Carlos Santamaría y su obra escrita

 

«Metafísica a Urcola»

 

El Diario Vasco, 1967-02-05

 

      Un amigo mío, muy famoso, barojiano en casi toda su extensión humana —que no es poca— y que todavía anda por ahí diciendo enormidades, aunque nunca se ha puesto a escribirlas —lo cual es una verdadera lástima— solía preguntar a menudo, y él mismo se contestaba:

      — «¿Qué es metafísica?».

      — «Metafísica es tocar a rancho con violín».

      Nunca he sabido lo que con esto quería decir mi amigo y confieso que tampoco he querido preguntárselo, porque a lo mejor lo echábamos todo a perder al tratar de interpretar el dicho. Cada vez que nos encontrábamos por esos mundos, «muy de pascuas a ramos», en un tren o en un cementerio, porque de todo ha habido, salen inevitablemente a relucir la metafísica, el rancho y el violín y siempre resulta que, sin haber tratado de nada, nos hallamos de acuerdo en todo.

      Yo no estoy seguro de que mi amigo sepa lo que es metafísica. Pero en resumidas cuentas ¿cuánto lo saben? Y a los poquísimos que lo saben, ¿de qué les sirve el saberlo? Sin tener la más remota idea de ello se van al otro mundo, con su tragedia a cuestas, la inmensa mayoría de los mortales. ¿Y quieren ustedes algo más metafísico que ese enigmático existir de las conciencias separadas de los cuerpos que las albergaron?

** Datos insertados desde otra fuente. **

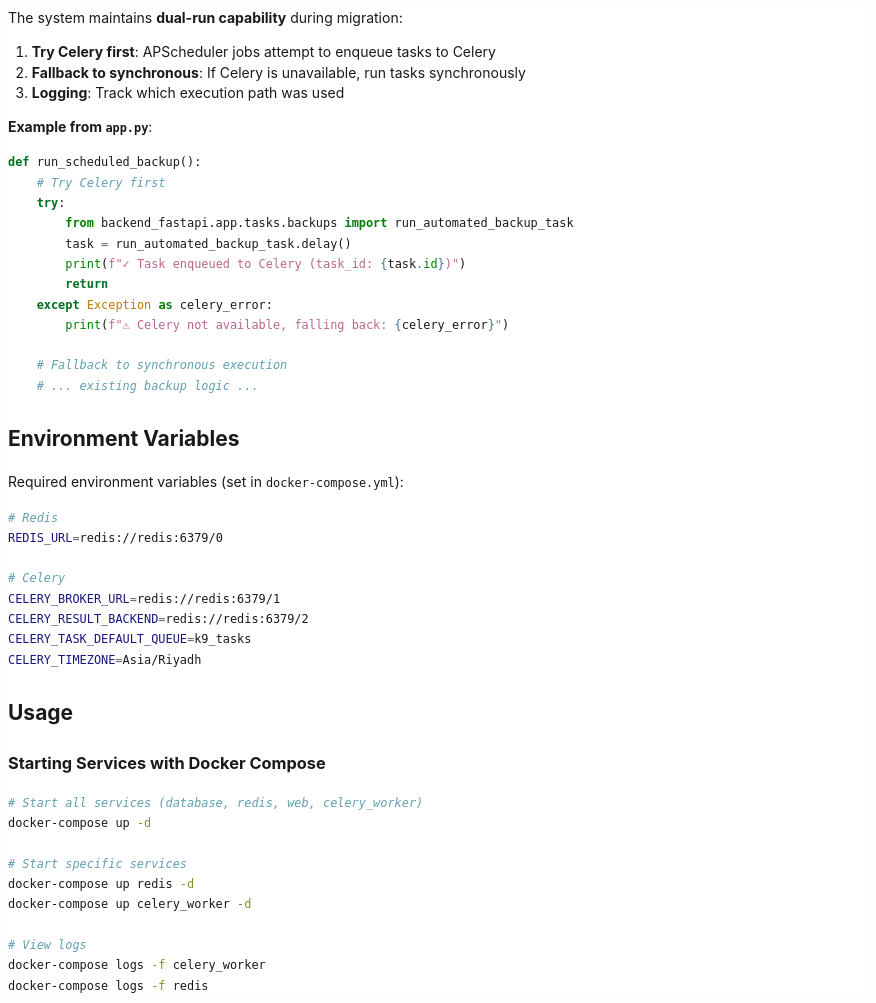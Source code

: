 The system maintains **dual-run capability** during migration:

1. **Try Celery first**: APScheduler jobs attempt to enqueue tasks to Celery
2. **Fallback to synchronous**: If Celery is unavailable, run tasks synchronously
3. **Logging**: Track which execution path was used

**Example from `app.py`**:
```python
def run_scheduled_backup():
    # Try Celery first
    try:
        from backend_fastapi.app.tasks.backups import run_automated_backup_task
        task = run_automated_backup_task.delay()
        print(f"✓ Task enqueued to Celery (task_id: {task.id})")
        return
    except Exception as celery_error:
        print(f"⚠ Celery not available, falling back: {celery_error}")
    
    # Fallback to synchronous execution
    # ... existing backup logic ...
```

## Environment Variables

Required environment variables (set in `docker-compose.yml`):

```bash
# Redis
REDIS_URL=redis://redis:6379/0

# Celery
CELERY_BROKER_URL=redis://redis:6379/1
CELERY_RESULT_BACKEND=redis://redis:6379/2
CELERY_TASK_DEFAULT_QUEUE=k9_tasks
CELERY_TIMEZONE=Asia/Riyadh
```

## Usage

### Starting Services with Docker Compose

```bash
# Start all services (database, redis, web, celery_worker)
docker-compose up -d

# Start specific services
docker-compose up redis -d
docker-compose up celery_worker -d

# View logs
docker-compose logs -f celery_worker
docker-compose logs -f redis
```
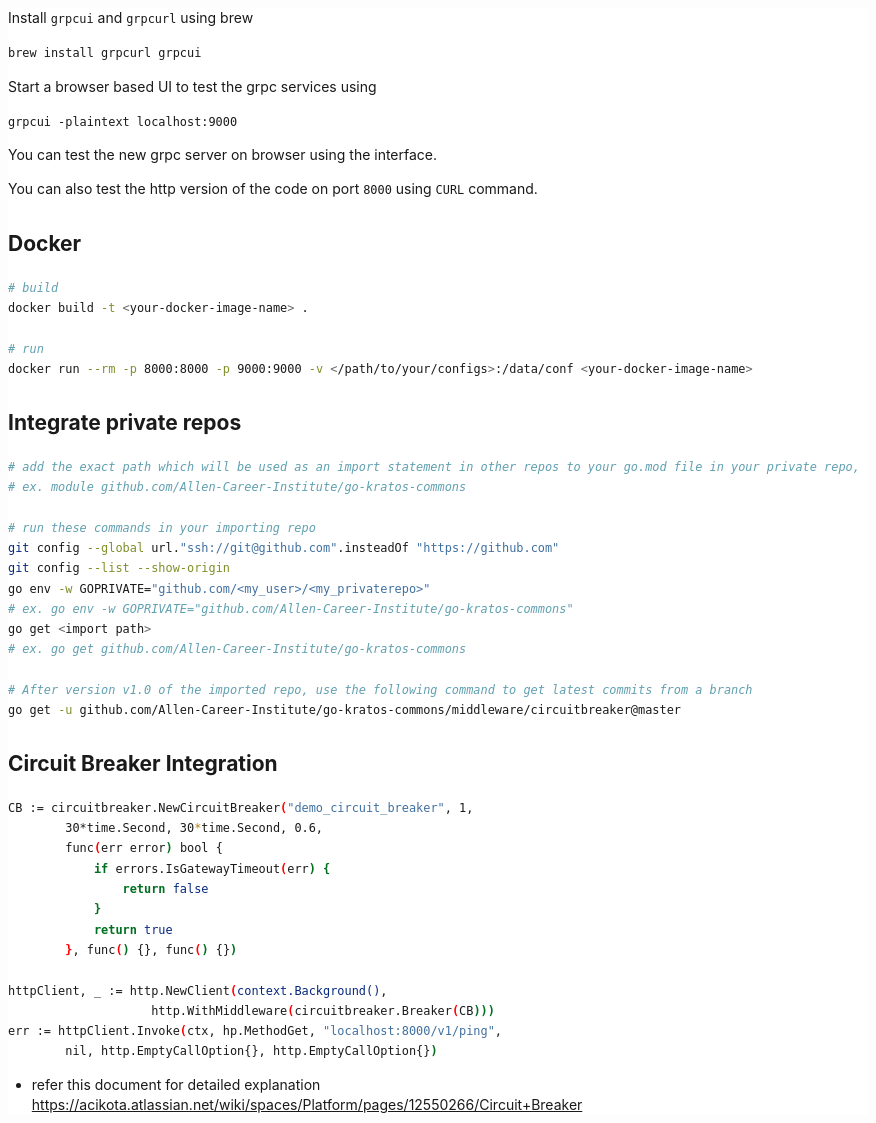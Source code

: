 Install `grpcui` and `grpcurl` using brew
```
brew install grpcurl grpcui
```

Start a browser based UI to test the grpc services using
```
grpcui -plaintext localhost:9000
```

You can test the new grpc server on browser using the interface.

You can also test the http version of the code on port `8000` using `CURL` command.

## Docker
```bash
# build
docker build -t <your-docker-image-name> .

# run
docker run --rm -p 8000:8000 -p 9000:9000 -v </path/to/your/configs>:/data/conf <your-docker-image-name>
```

## Integrate private repos
```bash
# add the exact path which will be used as an import statement in other repos to your go.mod file in your private repo, 
# ex. module github.com/Allen-Career-Institute/go-kratos-commons

# run these commands in your importing repo
git config --global url."ssh://git@github.com".insteadOf "https://github.com"
git config --list --show-origin
go env -w GOPRIVATE="github.com/<my_user>/<my_privaterepo>"
# ex. go env -w GOPRIVATE="github.com/Allen-Career-Institute/go-kratos-commons"
go get <import path>
# ex. go get github.com/Allen-Career-Institute/go-kratos-commons

# After version v1.0 of the imported repo, use the following command to get latest commits from a branch
go get -u github.com/Allen-Career-Institute/go-kratos-commons/middleware/circuitbreaker@master
```

## Circuit Breaker Integration
```bash
CB := circuitbreaker.NewCircuitBreaker("demo_circuit_breaker", 1, 
        30*time.Second, 30*time.Second, 0.6, 
        func(err error) bool {
			if errors.IsGatewayTimeout(err) {
				return false
			}
			return true
		}, func() {}, func() {})
		
httpClient, _ := http.NewClient(context.Background(), 
                    http.WithMiddleware(circuitbreaker.Breaker(CB)))
err := httpClient.Invoke(ctx, hp.MethodGet, "localhost:8000/v1/ping",
		nil, http.EmptyCallOption{}, http.EmptyCallOption{})
```
- refer this document for detailed explanation https://acikota.atlassian.net/wiki/spaces/Platform/pages/12550266/Circuit+Breaker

      Estos recuerdos intrascendentes han venido a distraerme en el momento en que me disponía a escribir sobre el reciente ensayo que un viejo luchador eibarrés, socialista de los tiempos heroicos, don Toribio Echevarría, acaba de publicar bajo el título de «Metafísica a Urcola».

      Aunque el título es altamente sugestivo, no se siente uno defraudado tras haber leído este ensayo. Es este uno de esos raros libros, en los que el lector se encuentra con un hombre además de encontrarse con un libro. Tras un largo periplo vital, materia más que sobrada para unas nuevas aventuras de Shanti Andía, Echevarría se pone a mirar el mundo, la vida, la historia, y se asoma también al precipicio interior de nuestra «nada» humana, que nunca es lo suficientemente «nada» para que nos deje descansar del todo. Su análisis es profundo, es claro y sobre todo es hondamente vivo y humano.

      A las claras se echa de ver que el que escribe estas páginas es un vasco de cepa y que además, como decimos, ha corrido mucho. En algunas cosas recuerda a Baroja y en otras a Unamuno, sea en el fondo, sea en el estilo, pero está muy lejos de los dos, porque su obra es personalísima.

      En la «metafísica» de Echevarría, como en la de Kant, hay una cisura entre el raciocinar y el hacer, entre la razón pura y la razón práctica. A un momento dado el autor se encuentra en la necesidad de interrumpir su expedición a través del universo mundo, para marcarse una línea de conducta inteligible. Aparece así de pronto el moralista, que lo es por partida triple, por vasco, por socialista y por hombre de alma —esto se ve— medularmente religiosa.

      Su moral es noble, es generosa, sin dejar de ser realista. Con gusto se la propondría yo a algunos de los jóvenes marxistas que hoy pululan. Pero a lo mejor no les parecería lo suficientemente científica.

      Además en ella hay incluso un hueco para algo que esos jóvenes tan científicos no suelen admitir. Hay un lugar para aquel dominio del existir «donde no cabe sino orar», según la propia expresión del autor.

      Quedan estas líneas sin rematar. El libro que comentamos merecería un análisis mucho más minucioso y concienzudo que este mío.